SAMSUNG ELECTRONICS expects sales of its new Galaxy S III, launched at the end of last month as a main rival to Apple’s iPhone, to top 10 million during July, making it the South Korean group’s fastest-selling smartphone.
It also predicted earnings from its handset division would be higher in the current second quarter than in January-March, countering market concerns that tight supplies of the new Galaxy model and the weak global economy would pressure earnings at Asia’s most valuable technology firm.
Shares in Samsung dropped more than 4 per cent yesterday to a 4½-month low, after more brokers cut their quarterly profit outlook, citing concerns over its chip and telecoms businesses. The benchmark Kospi stock index was down 1.6 per cent.
“The overall market condition was challenging due to euro zone issues and tight supply of components . . . but [our] second-quarter results will be better than the first quarter,” JK Shin, head of Samsung’s mobile division, told reporters.
Profit from Samsung’s mobile division nearly trebled in January-March to $3.6 billion, accounting for 73 per cent of group operating profit.
Samsung kicked off global sales of its Galaxy S III on May 29th, but shipments have been affected by the tight supply of parts such as the handset casing for the pebble-blue model.

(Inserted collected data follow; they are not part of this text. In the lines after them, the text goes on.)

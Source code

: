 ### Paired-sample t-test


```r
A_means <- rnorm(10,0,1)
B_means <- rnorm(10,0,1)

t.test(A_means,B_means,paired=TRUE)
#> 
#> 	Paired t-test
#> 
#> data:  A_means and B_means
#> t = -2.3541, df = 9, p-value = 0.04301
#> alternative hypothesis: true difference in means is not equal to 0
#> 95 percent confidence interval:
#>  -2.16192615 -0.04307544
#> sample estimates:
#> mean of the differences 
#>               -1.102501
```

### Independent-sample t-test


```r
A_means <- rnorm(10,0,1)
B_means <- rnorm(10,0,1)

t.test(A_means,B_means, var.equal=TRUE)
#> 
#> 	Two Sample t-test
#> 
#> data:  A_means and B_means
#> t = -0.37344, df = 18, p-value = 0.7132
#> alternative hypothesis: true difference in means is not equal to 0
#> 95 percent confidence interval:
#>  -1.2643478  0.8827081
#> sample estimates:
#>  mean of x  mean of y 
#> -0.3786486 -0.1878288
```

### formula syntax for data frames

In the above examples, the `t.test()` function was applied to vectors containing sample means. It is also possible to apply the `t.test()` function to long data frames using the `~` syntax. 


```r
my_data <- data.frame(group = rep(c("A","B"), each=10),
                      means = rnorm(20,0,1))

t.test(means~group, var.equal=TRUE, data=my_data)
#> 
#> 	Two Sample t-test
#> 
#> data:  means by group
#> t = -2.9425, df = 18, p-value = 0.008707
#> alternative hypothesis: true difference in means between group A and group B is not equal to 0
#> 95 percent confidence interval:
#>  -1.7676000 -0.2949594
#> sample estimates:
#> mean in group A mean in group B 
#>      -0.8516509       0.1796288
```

“Supply remains very tight due to strong demand and component shortages, but we expect overall supply conditions to improve from next week,” Mr Shin said.
Samsung said in late April that new Galaxy smartphones would “substantially contribute” to second-quarter results.
Analysts have downgraded estimates for Samsung’s second-quarter smartphone shipments in recent weeks, predicting sales of the latest Galaxy model have triggered a steeper than expected drop-off in sales of earlier products. They also cited tight supply of the S III model and growing competition from low-end manufacturers such as Huawei Technologies and ZTE.
JPMorgan cut its forecast for Samsung’s second-quarter smartphone shipments by a tenth to 50 million units. – (Reuters)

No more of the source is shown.